## HOW TO COMPLETE THIS TASK
Pull each line holding the word "estimated" from the data.

== PROVIDED RECORDS

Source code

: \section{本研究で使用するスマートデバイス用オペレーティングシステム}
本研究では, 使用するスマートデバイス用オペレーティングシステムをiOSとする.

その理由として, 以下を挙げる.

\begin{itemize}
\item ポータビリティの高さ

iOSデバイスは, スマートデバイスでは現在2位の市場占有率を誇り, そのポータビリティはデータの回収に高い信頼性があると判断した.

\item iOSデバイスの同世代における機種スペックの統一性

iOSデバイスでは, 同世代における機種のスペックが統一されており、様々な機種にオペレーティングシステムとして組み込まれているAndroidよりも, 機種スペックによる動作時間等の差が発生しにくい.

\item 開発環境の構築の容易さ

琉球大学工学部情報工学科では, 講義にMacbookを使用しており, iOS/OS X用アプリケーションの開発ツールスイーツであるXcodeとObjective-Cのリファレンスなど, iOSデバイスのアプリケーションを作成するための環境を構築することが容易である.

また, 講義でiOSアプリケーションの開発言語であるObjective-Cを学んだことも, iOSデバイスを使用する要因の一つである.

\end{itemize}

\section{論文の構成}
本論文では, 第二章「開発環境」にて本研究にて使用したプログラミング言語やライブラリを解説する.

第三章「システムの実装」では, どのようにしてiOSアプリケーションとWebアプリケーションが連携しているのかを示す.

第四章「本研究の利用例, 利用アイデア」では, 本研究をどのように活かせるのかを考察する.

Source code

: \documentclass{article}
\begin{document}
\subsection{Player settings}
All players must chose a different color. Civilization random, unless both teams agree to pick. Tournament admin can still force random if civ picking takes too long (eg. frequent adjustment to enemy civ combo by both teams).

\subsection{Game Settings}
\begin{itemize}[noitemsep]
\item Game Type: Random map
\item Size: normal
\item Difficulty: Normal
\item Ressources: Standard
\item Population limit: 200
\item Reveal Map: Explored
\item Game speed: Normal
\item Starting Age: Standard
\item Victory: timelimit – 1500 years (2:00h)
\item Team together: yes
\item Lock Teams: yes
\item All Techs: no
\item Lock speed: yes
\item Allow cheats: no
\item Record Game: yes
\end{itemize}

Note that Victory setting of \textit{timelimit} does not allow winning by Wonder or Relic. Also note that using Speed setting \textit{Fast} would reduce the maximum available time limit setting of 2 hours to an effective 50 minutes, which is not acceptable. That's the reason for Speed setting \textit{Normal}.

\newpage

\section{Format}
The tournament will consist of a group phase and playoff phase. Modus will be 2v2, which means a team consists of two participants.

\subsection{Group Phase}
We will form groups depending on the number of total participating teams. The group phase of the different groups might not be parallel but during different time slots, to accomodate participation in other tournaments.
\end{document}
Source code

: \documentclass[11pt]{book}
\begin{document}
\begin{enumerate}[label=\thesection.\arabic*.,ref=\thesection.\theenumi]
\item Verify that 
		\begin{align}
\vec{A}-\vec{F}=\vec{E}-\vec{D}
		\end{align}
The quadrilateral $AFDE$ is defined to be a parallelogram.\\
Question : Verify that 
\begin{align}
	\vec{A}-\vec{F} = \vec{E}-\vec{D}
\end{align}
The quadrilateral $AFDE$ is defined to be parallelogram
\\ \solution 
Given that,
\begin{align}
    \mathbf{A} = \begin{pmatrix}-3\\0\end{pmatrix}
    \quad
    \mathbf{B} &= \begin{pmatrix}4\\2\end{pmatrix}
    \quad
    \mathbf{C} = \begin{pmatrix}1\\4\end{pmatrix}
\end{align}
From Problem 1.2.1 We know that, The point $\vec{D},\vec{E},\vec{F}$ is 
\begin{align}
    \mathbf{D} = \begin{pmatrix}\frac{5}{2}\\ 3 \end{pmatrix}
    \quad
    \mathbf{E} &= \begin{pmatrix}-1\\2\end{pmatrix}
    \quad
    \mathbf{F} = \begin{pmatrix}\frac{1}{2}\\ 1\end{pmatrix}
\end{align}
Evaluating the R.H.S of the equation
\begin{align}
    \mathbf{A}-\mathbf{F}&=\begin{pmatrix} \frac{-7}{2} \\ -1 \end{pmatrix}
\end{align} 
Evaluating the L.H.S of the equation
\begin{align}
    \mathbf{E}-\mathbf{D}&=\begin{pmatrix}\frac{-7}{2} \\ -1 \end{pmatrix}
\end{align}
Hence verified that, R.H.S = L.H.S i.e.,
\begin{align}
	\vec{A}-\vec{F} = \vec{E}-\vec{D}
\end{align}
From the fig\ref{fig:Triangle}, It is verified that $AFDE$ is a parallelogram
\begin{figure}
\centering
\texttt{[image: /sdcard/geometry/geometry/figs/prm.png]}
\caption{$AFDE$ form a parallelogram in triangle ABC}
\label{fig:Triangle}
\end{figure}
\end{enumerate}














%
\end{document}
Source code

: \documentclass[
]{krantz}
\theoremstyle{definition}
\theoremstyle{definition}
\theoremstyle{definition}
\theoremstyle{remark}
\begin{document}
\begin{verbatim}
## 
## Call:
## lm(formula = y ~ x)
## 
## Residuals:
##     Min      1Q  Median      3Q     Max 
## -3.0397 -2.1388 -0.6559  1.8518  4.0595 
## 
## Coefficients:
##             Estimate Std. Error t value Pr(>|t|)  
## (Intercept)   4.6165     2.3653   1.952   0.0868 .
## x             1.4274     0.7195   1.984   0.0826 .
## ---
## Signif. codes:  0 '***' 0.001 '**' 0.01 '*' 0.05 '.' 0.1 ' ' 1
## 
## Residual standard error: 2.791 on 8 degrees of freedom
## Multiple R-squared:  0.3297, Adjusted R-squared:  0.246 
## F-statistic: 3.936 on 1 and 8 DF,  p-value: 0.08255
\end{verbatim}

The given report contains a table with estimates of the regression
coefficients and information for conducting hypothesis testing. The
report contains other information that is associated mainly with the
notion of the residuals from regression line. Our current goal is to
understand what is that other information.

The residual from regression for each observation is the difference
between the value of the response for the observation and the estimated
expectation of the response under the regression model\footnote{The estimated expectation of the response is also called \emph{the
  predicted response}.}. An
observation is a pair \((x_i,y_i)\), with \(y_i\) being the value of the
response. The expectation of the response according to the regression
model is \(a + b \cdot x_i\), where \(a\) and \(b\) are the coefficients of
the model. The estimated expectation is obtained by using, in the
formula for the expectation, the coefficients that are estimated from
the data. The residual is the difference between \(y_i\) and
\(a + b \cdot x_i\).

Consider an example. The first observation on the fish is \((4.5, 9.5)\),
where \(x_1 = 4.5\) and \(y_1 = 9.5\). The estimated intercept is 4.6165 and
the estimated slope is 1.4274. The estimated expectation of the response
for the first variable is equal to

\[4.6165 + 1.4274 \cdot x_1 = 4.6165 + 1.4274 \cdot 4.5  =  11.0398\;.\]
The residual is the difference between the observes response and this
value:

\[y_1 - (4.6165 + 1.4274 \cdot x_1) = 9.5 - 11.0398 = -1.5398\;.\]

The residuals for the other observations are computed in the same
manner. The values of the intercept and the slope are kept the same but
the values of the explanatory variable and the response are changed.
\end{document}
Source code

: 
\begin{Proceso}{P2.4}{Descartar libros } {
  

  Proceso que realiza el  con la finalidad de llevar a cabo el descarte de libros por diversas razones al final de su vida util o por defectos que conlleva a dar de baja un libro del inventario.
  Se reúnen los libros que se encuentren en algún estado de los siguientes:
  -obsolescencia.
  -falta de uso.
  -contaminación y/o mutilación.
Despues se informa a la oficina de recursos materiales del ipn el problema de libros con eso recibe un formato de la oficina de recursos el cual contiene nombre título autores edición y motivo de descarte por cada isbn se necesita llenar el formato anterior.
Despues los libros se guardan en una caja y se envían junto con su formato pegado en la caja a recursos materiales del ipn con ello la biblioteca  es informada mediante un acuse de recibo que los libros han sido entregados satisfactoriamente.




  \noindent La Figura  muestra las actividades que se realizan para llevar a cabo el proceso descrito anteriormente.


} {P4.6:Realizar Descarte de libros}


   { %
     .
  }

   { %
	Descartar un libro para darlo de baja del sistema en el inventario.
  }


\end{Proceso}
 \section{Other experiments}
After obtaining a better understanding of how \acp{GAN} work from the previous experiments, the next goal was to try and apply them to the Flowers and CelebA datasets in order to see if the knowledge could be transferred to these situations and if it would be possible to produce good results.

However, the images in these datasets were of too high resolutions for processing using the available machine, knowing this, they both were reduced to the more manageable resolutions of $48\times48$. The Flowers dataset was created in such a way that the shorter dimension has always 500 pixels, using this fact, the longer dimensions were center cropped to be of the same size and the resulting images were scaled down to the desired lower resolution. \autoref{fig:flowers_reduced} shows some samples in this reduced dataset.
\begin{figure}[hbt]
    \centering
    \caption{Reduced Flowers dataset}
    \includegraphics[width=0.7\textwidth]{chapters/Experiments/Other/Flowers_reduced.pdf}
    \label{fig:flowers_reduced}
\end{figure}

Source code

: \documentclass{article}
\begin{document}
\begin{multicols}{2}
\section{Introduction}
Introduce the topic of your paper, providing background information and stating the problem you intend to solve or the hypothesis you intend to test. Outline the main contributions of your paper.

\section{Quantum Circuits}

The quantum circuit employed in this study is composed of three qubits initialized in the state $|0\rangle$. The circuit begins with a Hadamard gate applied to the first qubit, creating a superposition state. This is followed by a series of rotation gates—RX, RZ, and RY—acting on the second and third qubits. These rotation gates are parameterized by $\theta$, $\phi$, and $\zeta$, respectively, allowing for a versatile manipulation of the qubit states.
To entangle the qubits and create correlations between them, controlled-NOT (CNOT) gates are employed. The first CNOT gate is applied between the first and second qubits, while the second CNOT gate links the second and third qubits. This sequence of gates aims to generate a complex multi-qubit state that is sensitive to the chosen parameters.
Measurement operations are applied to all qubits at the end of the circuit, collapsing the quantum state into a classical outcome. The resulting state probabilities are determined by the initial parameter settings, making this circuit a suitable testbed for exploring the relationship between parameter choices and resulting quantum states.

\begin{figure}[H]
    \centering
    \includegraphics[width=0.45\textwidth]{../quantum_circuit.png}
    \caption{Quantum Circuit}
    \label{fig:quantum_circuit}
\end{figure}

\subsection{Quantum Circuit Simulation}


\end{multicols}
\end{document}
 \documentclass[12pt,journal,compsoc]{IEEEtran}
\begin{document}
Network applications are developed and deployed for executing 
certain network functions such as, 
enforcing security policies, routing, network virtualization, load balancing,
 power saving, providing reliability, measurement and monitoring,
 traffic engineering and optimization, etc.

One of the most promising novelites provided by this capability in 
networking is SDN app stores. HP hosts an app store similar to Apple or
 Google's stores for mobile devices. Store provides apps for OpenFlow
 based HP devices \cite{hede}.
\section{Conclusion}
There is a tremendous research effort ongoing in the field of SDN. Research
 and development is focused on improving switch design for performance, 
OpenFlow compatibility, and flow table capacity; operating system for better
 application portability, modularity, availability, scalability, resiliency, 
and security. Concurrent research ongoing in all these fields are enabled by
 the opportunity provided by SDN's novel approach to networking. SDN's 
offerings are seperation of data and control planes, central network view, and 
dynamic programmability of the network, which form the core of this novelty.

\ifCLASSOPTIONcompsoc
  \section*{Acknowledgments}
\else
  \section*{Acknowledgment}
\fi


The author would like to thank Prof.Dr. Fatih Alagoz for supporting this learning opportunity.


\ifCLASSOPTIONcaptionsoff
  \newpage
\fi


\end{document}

====

## COMPLETED EXERCISE
between the value of the response for the observation and the estimated
expectation of the response under the regression model\footnote{The estimated expectation of the response is also called \emph{the
the model. The estimated expectation is obtained by using, in the
formula for the expectation, the coefficients that are estimated from
where \(x_1 = 4.5\) and \(y_1 = 9.5\). The estimated intercept is 4.6165 and
the estimated slope is 1.4274. The estimated expectation of the response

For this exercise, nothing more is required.